Kernerman Dictionary News • Number 10 • July 2002


Developing the Personal Dictionary

Ian Kemble

Apart from the dictionary, the computer has become the other essential tool of the translator. The article below is an account of a one-semester study unit (Computer Assisted Translation), available to undergraduate students in their final year, in which the computer is used to generate a glossary of technical terms, thereby replicating to some extent the experience of the modern lexicographer.

When a group of foreign language teachers of the School of Languages and Area Studies first looked at the possibility of using computers in teaching in the mid-Eighties, two approaches presented themselves: either one went 'behind the screen' and learned a programming language (in those days it was a form of BASIC) in order to develop one's own teaching materials, or one stayed 'in front of the screen' and used commercially available, dedicated or authoring language learning software packages. I joined the group which opted for the latter, the end-user approach.

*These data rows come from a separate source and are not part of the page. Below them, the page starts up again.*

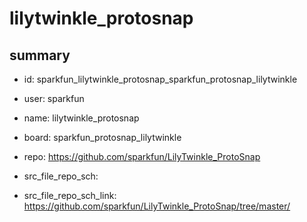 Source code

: # lilytwinkle_protosnap
 
## summary 
* id: sparkfun_lilytwinkle_protosnap_sparkfun_protosnap_lilytwinkle
* user: sparkfun
* name: lilytwinkle_protosnap
* board: sparkfun_protosnap_lilytwinkle
* repo: https://github.com/sparkfun/LilyTwinkle_ProtoSnap



* src_file_repo_sch: 
* src_file_repo_sch_link: https://github.com/sparkfun/LilyTwinkle_ProtoSnap/tree/master/




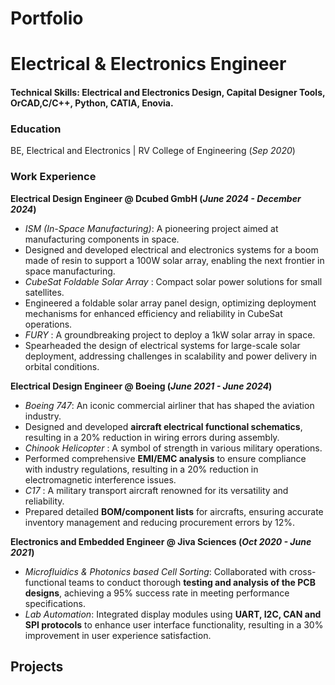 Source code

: # Portfolio
# Electrical & Electronics Engineer

#### Technical Skills: Electrical and Electronics Design, Capital Designer Tools, OrCAD,C/C++, Python, CATIA, Enovia.

### Education 
BE, Electrical and Electronics | RV College of Engineering (_Sep 2020_)

### Work Experience 
**Electrical Design Engineer @ Dcubed GmbH (_June 2024 - December 2024_)**
- *ISM (In-Space Manufacturing)*:  A pioneering project aimed at manufacturing components in space.
- Designed and developed electrical and electronics systems for a boom made of resin to support a 100W solar array, enabling the next frontier in space manufacturing.
- *CubeSat Foldable Solar Array* : Compact solar power solutions for small satellites.
- Engineered a foldable solar array panel design, optimizing deployment mechanisms for enhanced efficiency and reliability in CubeSat operations.
- *FURY* : A groundbreaking project to deploy a 1kW solar array in space.
- Spearheaded the design of electrical systems for large-scale solar deployment, addressing challenges in scalability and power delivery in orbital conditions.
  
**Electrical Design Engineer @ Boeing (_June 2021 - June 2024_)**
- *Boeing 747*: An iconic commercial airliner that has shaped the aviation industry.
- Designed and developed **aircraft electrical functional schematics**, resulting in a 20% reduction in wiring errors during assembly.
- *Chinook Helicopter* : A symbol of strength in various military operations.
- Performed comprehensive **EMI/EMC analysis** to ensure compliance with industry regulations, resulting in a 20% reduction in electromagnetic interference issues. 
- *C17* : A military transport aircraft renowned for its versatility and reliability.
- Prepared detailed **BOM/component lists** for aircrafts, ensuring accurate inventory management and reducing procurement errors by 12%.

**Electronics and Embedded Engineer @ Jiva Sciences (_Oct 2020 - June 2021_)**
- *Microfluidics & Photonics based Cell Sorting*: Collaborated with cross-functional teams to conduct thorough **testing and analysis of the PCB designs**, achieving a 95% success rate in meeting performance specifications.
- *Lab Automation*: Integrated display modules using **UART, I2C, CAN and SPI protocols** to enhance user interface functionality, resulting in a 30% improvement in user experience satisfaction.

## Projects
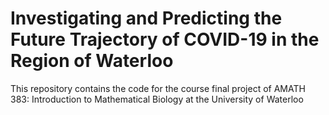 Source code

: # Investigating and Predicting the Future Trajectory of COVID-19 in the Region of Waterloo
This repository contains the code for the course final project of AMATH 383: Introduction to Mathematical Biology at the University of Waterloo
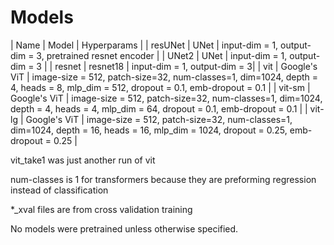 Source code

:# Models

| Name | Model | Hyperparams |
| resUNet | UNet | input-dim = 1, output-dim = 3, pretrained resnet encoder |
| UNet2 | UNet | input-dim = 1, output-dim = 3 |
| resnet | resnet18 | input-dim = 1, output-dim = 3|
| vit  | Google's ViT | image-size = 512, patch-size=32, num-classes=1, dim=1024, depth = 4, heads = 8, mlp_dim = 512, dropout = 0.1, emb-dropout = 0.1 |
| vit-sm | Google's ViT | image-size = 512, patch-size=32, num-classes=1, dim=1024, depth = 4, heads = 4, mlp_dim = 64, dropout = 0.1, emb-dropout = 0.1 |
| vit-lg | Google's ViT | image-size = 512, patch-size=32, num-classes=1, dim=1024, depth = 16, heads = 16, mlp_dim = 1024, dropout = 0.25, emb-dropout = 0.25 |

vit_take1 was just another run of vit

num-classes is 1 for transformers because they are preforming regression instead of classification

*_xval files are from cross validation training

No models were pretrained unless otherwise specified.
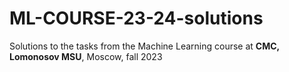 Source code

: # ML-COURSE-23-24-solutions
Solutions to the tasks from the Machine Learning course at **CMC, Lomonosov MSU**, Moscow, fall 2023

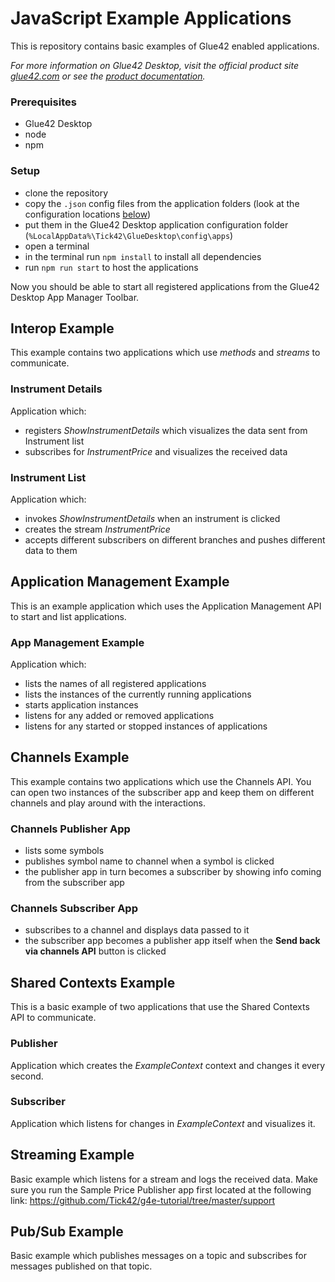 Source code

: # JavaScript Example Applications

This is repository contains basic examples of Glue42 enabled applications.

*For more information on Glue42 Desktop, visit the official product site [glue42.com](https://glue42.com/) or see the [product documentation](https://docs.glue42.com).*

### Prerequisites

- Glue42 Desktop
- node
- npm

### Setup

- clone the repository
- copy the `.json` config files from the application folders (look at the configuration locations [below](#configurations-locations))
- put them in the Glue42 Desktop application configuration folder (`%LocalAppData%\Tick42\GlueDesktop\config\apps`) 
- open a terminal
- in the terminal run `npm install` to install all dependencies 
- run `npm run start` to host the applications
        
Now you should be able to start all registered applications from the Glue42 Desktop App Manager Toolbar.

## Interop Example

This example contains two applications which use *methods* and *streams* to communicate.

### Instrument Details

Application which:

- registers *ShowInstrumentDetails* which visualizes the data sent from Instrument list
- subscribes for *InstrumentPrice* and visualizes the received data

### Instrument List

Application which:

- invokes *ShowInstrumentDetails* when an instrument is clicked
- creates the stream *InstrumentPrice*
- accepts different subscribers on different branches and pushes different data to them

## Application Management Example

This is an example application which uses the Application Management API to start and list applications.

### App Management Example

Application which:

- lists the names of all registered applications
- lists the instances of the currently running applications
- starts application instances
- listens for any added or removed applications
- listens for any started or stopped instances of applications

## Channels Example

This example contains two applications which use the Channels API.
You can open two instances of the subscriber app and keep them on different channels and play around with the interactions.

### Channels Publisher App

- lists some symbols
- publishes symbol name to channel when a symbol is clicked
- the publisher app in turn becomes a subscriber by showing info coming from the subscriber app

### Channels Subscriber App

- subscribes to a channel and displays data passed to it
- the subscriber app becomes a publisher app itself when the **Send back via channels API** button is clicked

## Shared Contexts Example

This is a basic example of two applications that use the Shared Contexts API to communicate.

### Publisher

Application which creates the *ExampleContext* context and changes it every second.

### Subscriber

Application which listens for changes in *ExampleContext* and visualizes it.

## Streaming Example

Basic example which listens for a stream and logs the received data.
Make sure you run the Sample Price Publisher app first located at the following link: https://github.com/Tick42/g4e-tutorial/tree/master/support

## Pub/Sub Example

Basic example which publishes messages on a topic and subscribes for messages published on that topic. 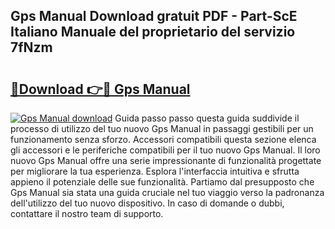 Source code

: ## Gps Manual Download gratuit PDF - Part-ScE Italiano Manuale del proprietario del servizio 7fNzm

# <h2><a href="http://dfb0hi.blite.top/?on=Gps+Manual">🔗Download 👉🔴 Gps Manual</a></h2>

[![Gps Manual download](https://i.imgur.com/lujVjoI.png)](http://dfb0hi.blite.top/?on=Gps+Manual)
Guida passo passo questa guida suddivide il processo di utilizzo del tuo nuovo Gps Manual in passaggi gestibili per un funzionamento senza sforzo. Accessori compatibili questa sezione elenca gli accessori e le periferiche compatibili per il tuo nuovo Gps Manual. Il loro nuovo Gps Manual offre una serie impressionante di funzionalità progettate per migliorare la tua esperienza. Esplora l'interfaccia intuitiva e sfrutta appieno il potenziale delle sue funzionalità. Partiamo dal presupposto che Gps Manual sia stata una guida cruciale nel tuo viaggio verso la padronanza dell'utilizzo del tuo nuovo dispositivo. In caso di domande o dubbi, contattare il nostro team di supporto.
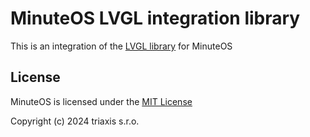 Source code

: # MinuteOS LVGL integration library

This is an integration of the [LVGL library](https://github.com/lvgl/lvgl)
for MinuteOS

## License

MinuteOS is licensed under the [MIT License](./LICENSE.txt)

Copyright (c) 2024 triaxis s.r.o.
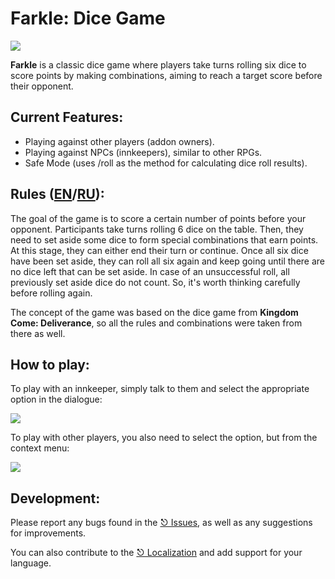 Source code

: # Farkle: Dice Game

![](https://i.imgur.com/gqv1K6z.jpeg)

**Farkle** is a classic dice game where players take turns rolling six dice to score points by making combinations, aiming to reach a target score before their opponent.  

## **Current Features:**
- Playing against other players (addon owners).  
- Playing against NPCs (innkeepers), similar to other RPGs.  
- Safe Mode (uses /roll as the method for calculating dice roll results).

## **Rules ([EN](https://kingdom-come-deliverance.fandom.com/wiki/Dice)/[RU](https://tinyurl.com/bdheky4n)):**

The goal of the game is to score a certain number of points before your opponent. Participants take turns rolling 6 dice on the table. Then, they need to set aside some dice to form special combinations that earn points. At this stage, they can either end their turn or continue. Once all six dice have been set aside, they can roll all six again and keep going until there are no dice left that can be set aside. In case of an unsuccessful roll, all previously set aside dice do not count. So, it's worth thinking carefully before rolling again.  
  
The concept of the game was based on the dice game from **Kingdom Come: Deliverance**, so all the rules and combinations were taken from there as well.  
  

## **How to play:**

To play with an innkeeper, simply talk to them and select the appropriate option in the dialogue:

![](https://i.imgur.com/lnl6TaT.png)

To play with other players, you also need to select the option, but from the context menu:

![](https://i.imgur.com/YRXhm59.png)  
  
## **Development:**

Please report any bugs found in the [⎋ Issues](https://legacy.curseforge.com/wow/addons/farkle/issues), as well as any suggestions for improvements.

You can also contribute to the [⎋ Localization](https://legacy.curseforge.com/wow/addons/farkle/localization) and add support for your language. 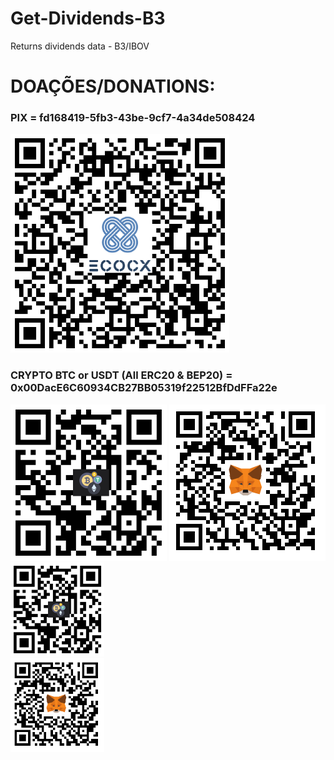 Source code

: 
# Get-Dividends-B3
Returns dividends data - B3/IBOV


# DOAÇÕES/DONATIONS:
<p align="left">
  <h3>PIX = fd168419-5fb3-43be-9cf7-4a34de508424</h3>
  <img src="./images/Pix.png" width="350" title="PIX">
  <h3>CRYPTO BTC or USDT (All ERC20 & BEP20) = 0x00DacE6C60934CB27BB05319f22512BfDdFFa22e</h3>
</p>
  <img src="./images/Address.png" width="250" title="Address">
  <img src="./images/MetaMask.png" width="250" title="MetaMask">
    <div id="banner">
        <div class="inline-block">
            <img src ="./images/Address.png" style="display: inline-block;" width="150" title="Address">
        </div>
        <div class="inline-block">
            <img src ="./images/MetaMask.png" style="display: inline-block;" width="150" title="MetaMask">
        </div>
    </div>



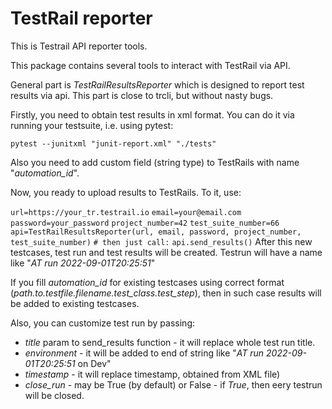 # TestRail reporter
This is Testrail API reporter tools.

This package contains several tools to interact with TestRail via API.

General part is *TestRailResultsReporter* which is designed to report test results via api. This part is close to trcli, but without nasty bugs.

Firstly, you need to obtain test results in xml format. You can do it via running your testsuite, i.e. using pytest:

`pytest --junitxml "junit-report.xml" "./tests"`

Also you need to add custom field (string type) to TestRails with name "*automation_id*".

Now, you ready to upload results to TestRails.
To it, use:

`url=https://your_tr.testrail.io`
`email=your@email.com`
`password=your_password`
`project_number=42`
`test_suite_number=66`
`api=TestRailResultsReporter(url, email, password, project_number, test_suite_number)`
`# then just call:`
`api.send_results()`
After this new testcases, test run and test results will be created. Testrun will have a name like "*AT run 2022-09-01T20:25:51*"

If you fill *automation_id* for existing testcases using correct format (*path.to.testfile.filename.test_class.test_step*), then in such case results will be added to existing testcases.

Also, you can customize test run by passing:
- *title* param to send_results function - it will replace whole test run title.
- *environment* - it will be added to end of string like "*AT run 2022-09-01T20:25:51* on Dev"
- *timestamp* - it will replace timestamp, obtained from XML file)
- *close_run* - may be True (by default) or False - if *True*, then eery testrun will be closed.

In many respects this perspective paved the way for the next important phase of our computer literacy development, the applications phase. This took the form of employing computer applications packages such as word processing in our teaching. For me the obvious application was to translation.[
1] A resources book was developed for Year 2 students which took the form of 30 texts of progressive difficulty for translation from English into German[2]. Students would prepare for the discussion in class of the translated text by producing a draft version with the word processor in a small open access computer laboratory. The discussion of the text would then take place. The follow-on took the form of producing an improved version of the text, again with the word processor and, at the same time, a draft of the next text was prepared. The improved version was checked by the teacher. It was a simple idea, but it proved effective.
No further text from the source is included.